1. The defendant's appeal is dismissed.

2. The costs of appeal shall be borne by the Defendant.

Purport of claim and appeal

1..

Reasons

1. According to Gap evidence Nos. 1 through 4 as to the cause of the claim, the defendant who operated the health club (hereinafter "the instant health club") with the trade name "D" in Gangnam-gu Seoul Metropolitan Government, was registered as the market for the building under the Building Act, and the alteration of the purpose of its use is virtually impossible, as if the alteration of the purpose of use is possible, entered into a false statement with the plaintiff as if it is possible to change the purpose of use, and the plaintiff entered into a contract for the transfer of the health club of this case on May 7, 2010 between the plaintiff and the plaintiff. The plaintiff is obligated to deliver 40,000,000 won for the same day as the down payment and 40,635,000 won for the same day under the above transfer contract, 18,400,000 won for June 25, 200, 2000 won for the remaining 30,000 won for the plaintiff's total damages, 300,5000,0000 won.

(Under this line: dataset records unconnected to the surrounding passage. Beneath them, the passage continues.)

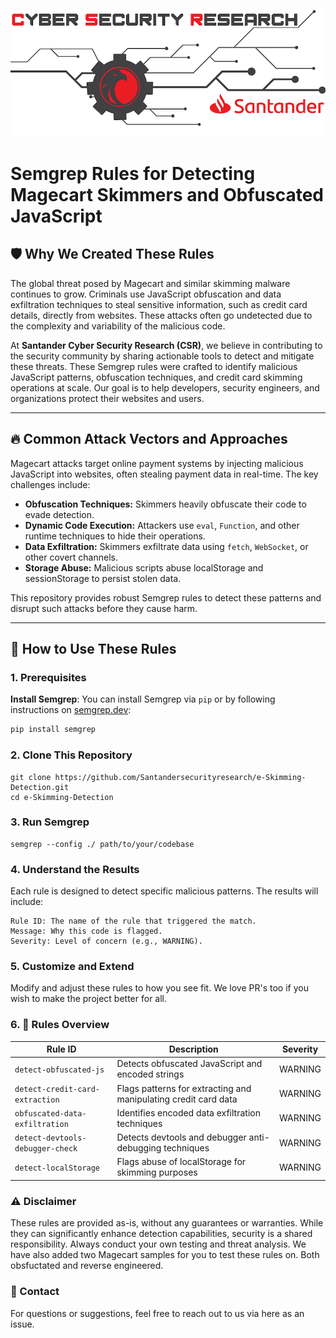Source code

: ![](img/CSRLogoV2-whitebackground.png)

# Semgrep Rules for Detecting Magecart Skimmers and Obfuscated JavaScript

## 🛡️ Why We Created These Rules
The global threat posed by Magecart and similar skimming malware continues to grow. Criminals use JavaScript obfuscation and data exfiltration techniques to steal sensitive information, such as credit card details, directly from websites. These attacks often go undetected due to the complexity and variability of the malicious code.

At **Santander Cyber Security Research (CSR)**, we believe in contributing to the security community by sharing actionable tools to detect and mitigate these threats. These Semgrep rules were crafted to identify malicious JavaScript patterns, obfuscation techniques, and credit card skimming operations at scale. Our goal is to help developers, security engineers, and organizations protect their websites and users.

---

## 🔥 Common Attack Vectors and Approaches
Magecart attacks target online payment systems by injecting malicious JavaScript into websites, often stealing payment data in real-time. The key challenges include:

- **Obfuscation Techniques:** Skimmers heavily obfuscate their code to evade detection.
- **Dynamic Code Execution:** Attackers use `eval`, `Function`, and other runtime techniques to hide their operations.
- **Data Exfiltration:** Skimmers exfiltrate data using `fetch`, `WebSocket`, or other covert channels.
- **Storage Abuse:** Malicious scripts abuse localStorage and sessionStorage to persist stolen data.

This repository provides robust Semgrep rules to detect these patterns and disrupt such attacks before they cause harm.

---

## 🚀 How to Use These Rules

### 1. Prerequisites

**Install Semgrep**: You can install Semgrep via `pip` or by following instructions on [semgrep.dev](https://semgrep.dev/):

  ```bash
  pip install semgrep
  ```

### 2. Clone This Repository
```
git clone https://github.com/Santandersecurityresearch/e-Skimming-Detection.git
cd e-Skimming-Detection
```

### 3. Run Semgrep
```
semgrep --config ./ path/to/your/codebase
```

### 4. Understand the Results

Each rule is designed to detect specific malicious patterns. The results will include:

    Rule ID: The name of the rule that triggered the match.
    Message: Why this code is flagged.
    Severity: Level of concern (e.g., WARNING).

### 5. Customize and Extend

Modify and adjust these rules to how you see fit. We love PR's too if you wish to make the project better for all. 

### 6. 🧩 Rules Overview

| **Rule ID**                        | **Description**                                             | **Severity** |
|------------------------------------|-------------------------------------------------------------|--------------|
| `detect-obfuscated-js`             | Detects obfuscated JavaScript and encoded strings           | WARNING      |
| `detect-credit-card-extraction`    | Flags patterns for extracting and manipulating credit card data | WARNING      |
| `obfuscated-data-exfiltration`     | Identifies encoded data exfiltration techniques             | WARNING      |
| `detect-devtools-debugger-check`   | Detects devtools and debugger anti-debugging techniques     | WARNING      |
| `detect-localStorage`              | Flags abuse of localStorage for skimming purposes           | WARNING      |


### ⚠️ Disclaimer

These rules are provided as-is, without any guarantees or warranties. While they can significantly enhance detection capabilities, security is a shared responsibility. Always conduct your own testing and threat analysis. We have also added two Magecart samples for you to test these rules on. Both obsfuctated and reverse engineered. 

### 📧 Contact

For questions or suggestions, feel free to reach out to us via here as an issue.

2. Judgment on the defendant's defense

A. The gist of the defense was well-known that the Plaintiff was not aware of the fact at the time of acquiring the instant health club, and even if not known, the Plaintiff did not know the fact.

Even if he/she fulfilled his/her ordinary duty of care, he/she was negligent by failing to grasp the problems of the instant health club even though he/she could have known of the problems, and thereby expanding the damages. Thus, even if liability for damages arising from the Defendant’s tort is recognized, the Plaintiff’s negligence should be reflected. The Plaintiff’s operating profit of the instant health club for about one year and six months (4 million won x 18 months) and the environmental charges, taxes, and monthly rents to be borne by the Plaintiff during the foregoing period.